Art.3. In artikel 14, § 1, van hetzelfde koninklijk besluit, ingevoegd bij het koninklijk besluit van 17 juli 1996, worden de woorden "in het aanwezigheidsregister worden ingeschreven" vervangen door de woorden "betreffende de gelegenheidsarbeiders in het aanwezigheidsregister worden ingeschreven uiterlijk op het tijdstip van de tewerkstelling van de gelegenheidsarbeiders".
Art.4. In artikel 14, § 2, van hetzelfde koninklijk besluit, ingevoegd bij het koninklijk besluit van 17 juli 1996, worden de woorden "betreffende de studenten in het aanwezigheidsregister worden ingeschreven" vervangen door de woorden "betreffende de studenten in het aanwezigheidsregister worden ingeschreven uiterlijk op het tijdstip van de tewerkstelling van de studenten".
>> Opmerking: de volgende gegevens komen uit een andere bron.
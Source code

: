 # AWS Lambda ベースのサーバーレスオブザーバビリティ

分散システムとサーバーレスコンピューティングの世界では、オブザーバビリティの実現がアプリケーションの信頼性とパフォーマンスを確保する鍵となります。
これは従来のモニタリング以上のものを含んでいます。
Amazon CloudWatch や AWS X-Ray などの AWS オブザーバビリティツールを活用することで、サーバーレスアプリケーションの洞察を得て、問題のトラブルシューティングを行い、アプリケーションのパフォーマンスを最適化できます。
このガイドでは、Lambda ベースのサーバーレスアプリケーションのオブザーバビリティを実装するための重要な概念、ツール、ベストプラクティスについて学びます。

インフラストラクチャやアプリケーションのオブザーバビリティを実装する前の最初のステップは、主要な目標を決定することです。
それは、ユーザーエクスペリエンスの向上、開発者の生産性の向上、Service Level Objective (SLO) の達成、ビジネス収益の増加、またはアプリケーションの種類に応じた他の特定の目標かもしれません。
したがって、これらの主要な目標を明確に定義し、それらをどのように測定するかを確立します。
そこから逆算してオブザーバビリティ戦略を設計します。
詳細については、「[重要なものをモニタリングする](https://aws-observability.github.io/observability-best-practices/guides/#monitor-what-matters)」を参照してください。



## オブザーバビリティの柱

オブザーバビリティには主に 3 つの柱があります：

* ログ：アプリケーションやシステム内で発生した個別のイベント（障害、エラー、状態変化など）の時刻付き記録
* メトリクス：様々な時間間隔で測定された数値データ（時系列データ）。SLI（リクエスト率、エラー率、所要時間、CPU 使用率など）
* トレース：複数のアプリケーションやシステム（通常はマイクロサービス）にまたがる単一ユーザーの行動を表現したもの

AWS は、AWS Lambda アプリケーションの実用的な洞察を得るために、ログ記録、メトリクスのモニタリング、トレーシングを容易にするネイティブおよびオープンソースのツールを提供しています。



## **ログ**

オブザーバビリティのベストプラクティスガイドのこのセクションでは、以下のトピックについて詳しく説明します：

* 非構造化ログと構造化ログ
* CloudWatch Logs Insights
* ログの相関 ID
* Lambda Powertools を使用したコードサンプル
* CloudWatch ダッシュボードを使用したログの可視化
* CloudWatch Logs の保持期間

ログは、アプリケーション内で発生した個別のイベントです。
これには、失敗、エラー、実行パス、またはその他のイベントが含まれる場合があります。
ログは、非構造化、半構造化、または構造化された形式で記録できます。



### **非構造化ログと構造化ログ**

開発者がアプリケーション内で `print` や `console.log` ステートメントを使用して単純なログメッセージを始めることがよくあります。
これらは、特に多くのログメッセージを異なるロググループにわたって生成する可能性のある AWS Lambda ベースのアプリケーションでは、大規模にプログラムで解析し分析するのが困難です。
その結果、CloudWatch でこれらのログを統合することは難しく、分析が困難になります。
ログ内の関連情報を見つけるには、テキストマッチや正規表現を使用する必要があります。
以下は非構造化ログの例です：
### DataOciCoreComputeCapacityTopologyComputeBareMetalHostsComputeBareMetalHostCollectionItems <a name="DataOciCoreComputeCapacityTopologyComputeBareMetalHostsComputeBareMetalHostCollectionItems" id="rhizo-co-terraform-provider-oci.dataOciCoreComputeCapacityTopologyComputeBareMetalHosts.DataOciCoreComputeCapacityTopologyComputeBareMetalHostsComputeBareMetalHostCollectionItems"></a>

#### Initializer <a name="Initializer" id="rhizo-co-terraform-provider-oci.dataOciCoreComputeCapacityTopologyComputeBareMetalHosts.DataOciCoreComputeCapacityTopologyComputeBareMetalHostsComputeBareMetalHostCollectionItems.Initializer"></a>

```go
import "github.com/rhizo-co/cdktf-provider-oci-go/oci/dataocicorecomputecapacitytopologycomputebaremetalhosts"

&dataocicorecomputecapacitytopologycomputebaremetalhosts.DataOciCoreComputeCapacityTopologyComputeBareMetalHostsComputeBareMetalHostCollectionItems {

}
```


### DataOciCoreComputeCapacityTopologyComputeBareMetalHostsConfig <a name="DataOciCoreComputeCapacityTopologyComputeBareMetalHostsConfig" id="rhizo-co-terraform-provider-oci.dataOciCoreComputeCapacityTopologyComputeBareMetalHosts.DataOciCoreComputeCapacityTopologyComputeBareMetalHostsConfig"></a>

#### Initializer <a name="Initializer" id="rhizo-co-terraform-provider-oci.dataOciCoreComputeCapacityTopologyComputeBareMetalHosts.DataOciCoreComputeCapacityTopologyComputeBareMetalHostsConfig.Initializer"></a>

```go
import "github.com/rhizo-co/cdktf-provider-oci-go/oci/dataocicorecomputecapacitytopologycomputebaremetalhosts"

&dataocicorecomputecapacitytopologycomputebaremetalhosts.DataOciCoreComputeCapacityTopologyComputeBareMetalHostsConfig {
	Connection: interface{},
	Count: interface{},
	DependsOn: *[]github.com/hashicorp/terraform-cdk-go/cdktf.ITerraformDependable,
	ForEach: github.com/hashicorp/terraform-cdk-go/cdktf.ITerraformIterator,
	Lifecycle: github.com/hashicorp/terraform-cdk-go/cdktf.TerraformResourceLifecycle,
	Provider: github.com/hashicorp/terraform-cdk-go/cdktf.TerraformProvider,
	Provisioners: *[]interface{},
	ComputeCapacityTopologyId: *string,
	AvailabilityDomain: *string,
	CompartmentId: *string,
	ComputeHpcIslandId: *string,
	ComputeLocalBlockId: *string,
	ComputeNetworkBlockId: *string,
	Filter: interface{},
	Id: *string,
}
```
Art.5. Dit besluit treedt in werking de eerste dag van de maand volgend op die gedurende welke het in het Belgisch Staatsblad is bekendgemaakt.
Art. 6. Onze Minister van Tewerkstelling en Arbeid en Onze Minister van Sociale Zaken zijn, ieder wat hem betreft, belast met de uitvoering van dit besluit.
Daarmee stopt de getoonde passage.